» **PROMPT**: Only a number is wanted here: how many lines in the records below contain the string "namespace".

○ ○ ○ ○

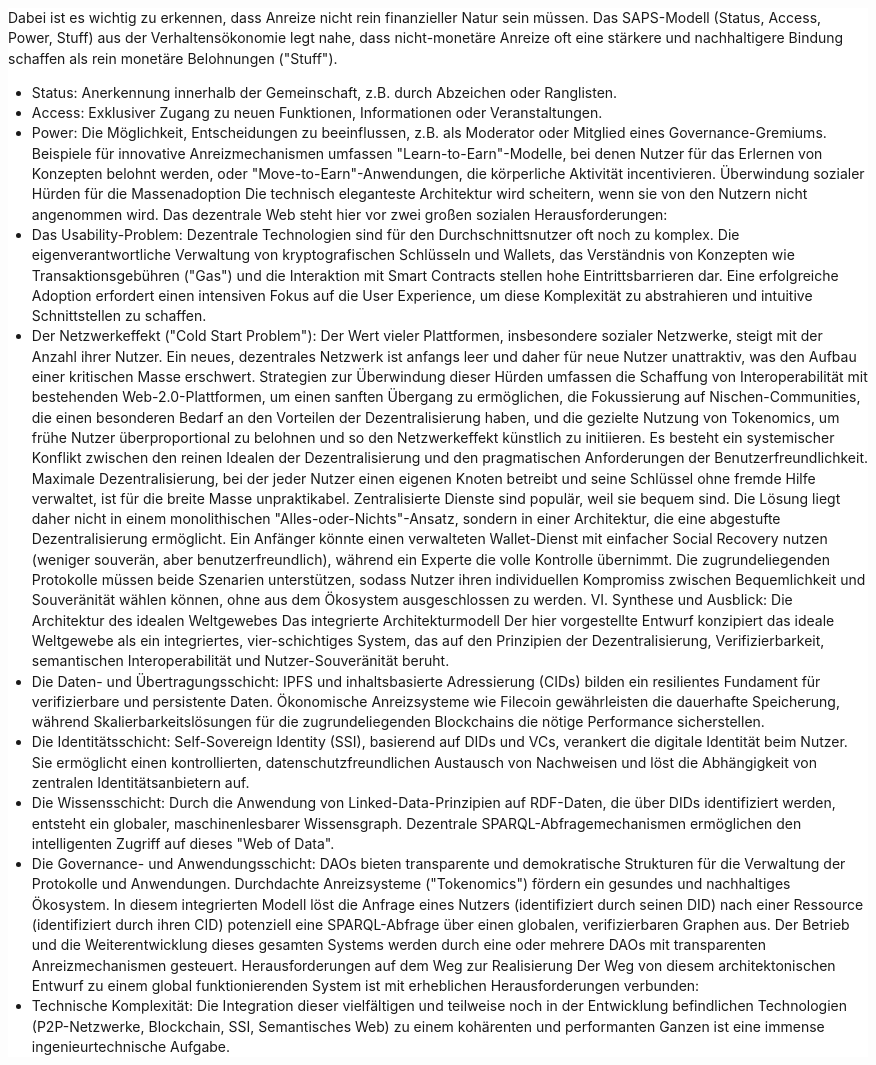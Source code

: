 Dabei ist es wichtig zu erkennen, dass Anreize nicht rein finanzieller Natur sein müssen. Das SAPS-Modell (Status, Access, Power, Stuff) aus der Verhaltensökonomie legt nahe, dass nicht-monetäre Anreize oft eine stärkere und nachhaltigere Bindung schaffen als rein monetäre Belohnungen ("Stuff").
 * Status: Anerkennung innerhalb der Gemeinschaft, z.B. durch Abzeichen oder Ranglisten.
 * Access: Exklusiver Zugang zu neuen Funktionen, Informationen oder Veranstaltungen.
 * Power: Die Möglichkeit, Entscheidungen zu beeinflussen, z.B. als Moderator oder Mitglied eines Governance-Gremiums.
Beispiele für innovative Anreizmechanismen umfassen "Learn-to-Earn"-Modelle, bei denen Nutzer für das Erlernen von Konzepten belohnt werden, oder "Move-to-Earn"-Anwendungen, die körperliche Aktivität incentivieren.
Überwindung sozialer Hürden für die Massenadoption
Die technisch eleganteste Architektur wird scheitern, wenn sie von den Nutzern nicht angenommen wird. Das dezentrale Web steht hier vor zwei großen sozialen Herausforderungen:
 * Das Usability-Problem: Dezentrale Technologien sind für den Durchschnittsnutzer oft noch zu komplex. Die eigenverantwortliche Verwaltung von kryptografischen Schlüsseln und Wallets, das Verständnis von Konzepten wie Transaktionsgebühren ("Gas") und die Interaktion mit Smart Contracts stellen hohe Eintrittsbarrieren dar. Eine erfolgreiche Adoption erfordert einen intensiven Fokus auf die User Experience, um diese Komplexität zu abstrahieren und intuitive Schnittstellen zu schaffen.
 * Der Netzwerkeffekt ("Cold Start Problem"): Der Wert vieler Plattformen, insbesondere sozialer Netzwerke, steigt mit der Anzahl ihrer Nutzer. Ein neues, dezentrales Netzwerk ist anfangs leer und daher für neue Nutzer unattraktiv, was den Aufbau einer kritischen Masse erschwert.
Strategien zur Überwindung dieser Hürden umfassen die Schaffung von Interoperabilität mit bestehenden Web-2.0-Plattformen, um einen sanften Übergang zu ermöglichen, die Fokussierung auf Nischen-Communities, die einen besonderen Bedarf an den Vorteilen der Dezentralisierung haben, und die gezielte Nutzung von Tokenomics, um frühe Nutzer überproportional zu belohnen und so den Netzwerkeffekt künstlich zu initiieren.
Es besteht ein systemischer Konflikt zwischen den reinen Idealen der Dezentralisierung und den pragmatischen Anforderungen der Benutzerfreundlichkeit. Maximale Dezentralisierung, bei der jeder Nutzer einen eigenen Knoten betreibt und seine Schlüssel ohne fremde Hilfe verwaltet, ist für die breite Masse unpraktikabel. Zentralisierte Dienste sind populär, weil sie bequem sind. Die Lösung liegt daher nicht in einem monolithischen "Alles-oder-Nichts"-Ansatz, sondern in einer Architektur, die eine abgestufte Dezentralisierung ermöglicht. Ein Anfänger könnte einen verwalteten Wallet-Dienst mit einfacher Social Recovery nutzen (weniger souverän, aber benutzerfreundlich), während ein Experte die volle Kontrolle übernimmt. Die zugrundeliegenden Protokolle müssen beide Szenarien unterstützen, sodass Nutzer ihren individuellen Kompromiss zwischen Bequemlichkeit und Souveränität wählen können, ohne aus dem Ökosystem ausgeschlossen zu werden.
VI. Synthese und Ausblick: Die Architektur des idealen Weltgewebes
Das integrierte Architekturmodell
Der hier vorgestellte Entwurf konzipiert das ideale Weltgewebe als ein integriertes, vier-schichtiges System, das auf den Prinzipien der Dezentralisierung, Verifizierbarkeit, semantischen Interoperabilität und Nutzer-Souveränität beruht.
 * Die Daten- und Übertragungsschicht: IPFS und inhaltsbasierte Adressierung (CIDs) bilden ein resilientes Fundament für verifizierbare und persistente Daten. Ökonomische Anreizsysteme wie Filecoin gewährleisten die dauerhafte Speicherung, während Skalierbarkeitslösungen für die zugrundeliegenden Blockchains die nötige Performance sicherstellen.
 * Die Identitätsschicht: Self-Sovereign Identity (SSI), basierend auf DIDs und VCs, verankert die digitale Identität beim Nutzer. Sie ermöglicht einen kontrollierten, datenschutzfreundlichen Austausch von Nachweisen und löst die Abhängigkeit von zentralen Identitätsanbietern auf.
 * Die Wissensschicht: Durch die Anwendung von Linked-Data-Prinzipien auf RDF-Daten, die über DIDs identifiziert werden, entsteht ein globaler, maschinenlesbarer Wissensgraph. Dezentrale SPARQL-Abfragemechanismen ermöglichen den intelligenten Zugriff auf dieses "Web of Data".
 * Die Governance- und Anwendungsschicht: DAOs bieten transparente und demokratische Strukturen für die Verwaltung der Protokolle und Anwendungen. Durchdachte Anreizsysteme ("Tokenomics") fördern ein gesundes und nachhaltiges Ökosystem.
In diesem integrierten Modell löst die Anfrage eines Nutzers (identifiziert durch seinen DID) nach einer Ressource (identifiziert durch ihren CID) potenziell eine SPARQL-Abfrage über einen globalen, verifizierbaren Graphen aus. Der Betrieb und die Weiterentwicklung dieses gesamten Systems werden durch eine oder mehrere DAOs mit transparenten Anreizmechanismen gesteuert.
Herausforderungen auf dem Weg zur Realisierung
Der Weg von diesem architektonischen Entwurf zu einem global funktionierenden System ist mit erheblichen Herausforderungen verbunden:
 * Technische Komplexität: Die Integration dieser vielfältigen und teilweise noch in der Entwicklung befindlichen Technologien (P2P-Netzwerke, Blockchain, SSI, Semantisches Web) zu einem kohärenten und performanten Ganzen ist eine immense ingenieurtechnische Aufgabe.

○ ○ ○ ○

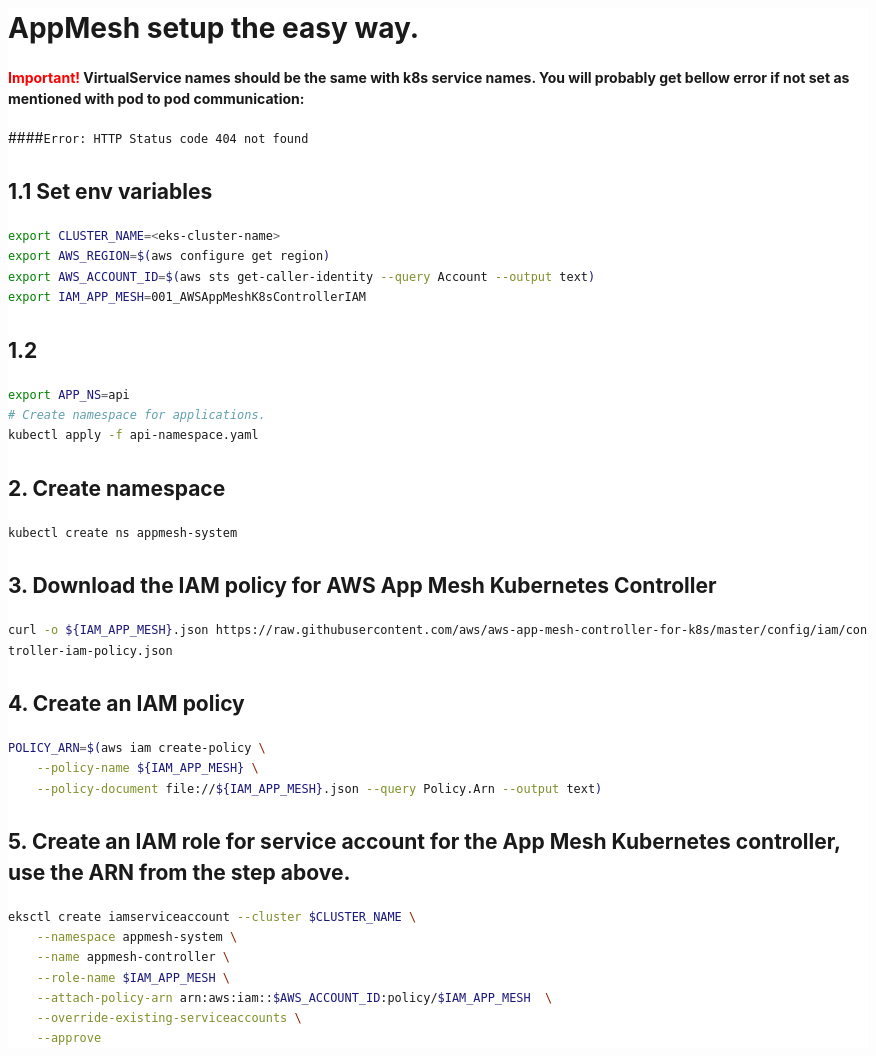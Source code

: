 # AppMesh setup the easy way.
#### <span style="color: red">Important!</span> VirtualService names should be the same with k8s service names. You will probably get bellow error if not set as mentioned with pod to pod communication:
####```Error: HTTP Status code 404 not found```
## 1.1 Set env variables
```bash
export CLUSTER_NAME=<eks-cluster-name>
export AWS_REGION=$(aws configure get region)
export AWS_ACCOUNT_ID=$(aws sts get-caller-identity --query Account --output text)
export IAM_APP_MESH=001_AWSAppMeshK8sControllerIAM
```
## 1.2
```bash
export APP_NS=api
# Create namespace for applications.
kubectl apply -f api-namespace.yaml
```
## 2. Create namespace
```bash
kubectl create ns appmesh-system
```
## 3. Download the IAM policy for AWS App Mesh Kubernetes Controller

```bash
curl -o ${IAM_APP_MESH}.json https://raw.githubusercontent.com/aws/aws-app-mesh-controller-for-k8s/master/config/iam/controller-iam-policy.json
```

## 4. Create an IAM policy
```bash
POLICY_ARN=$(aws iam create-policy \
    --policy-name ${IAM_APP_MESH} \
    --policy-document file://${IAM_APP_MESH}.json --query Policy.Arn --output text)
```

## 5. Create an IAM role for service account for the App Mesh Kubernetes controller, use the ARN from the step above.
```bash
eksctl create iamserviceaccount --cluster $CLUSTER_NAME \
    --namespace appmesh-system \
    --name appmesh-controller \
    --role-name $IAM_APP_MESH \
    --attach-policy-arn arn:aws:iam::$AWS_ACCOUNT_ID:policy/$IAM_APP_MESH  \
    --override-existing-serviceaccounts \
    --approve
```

○ ○ ○ ○

» **TASK ANSWER**: 4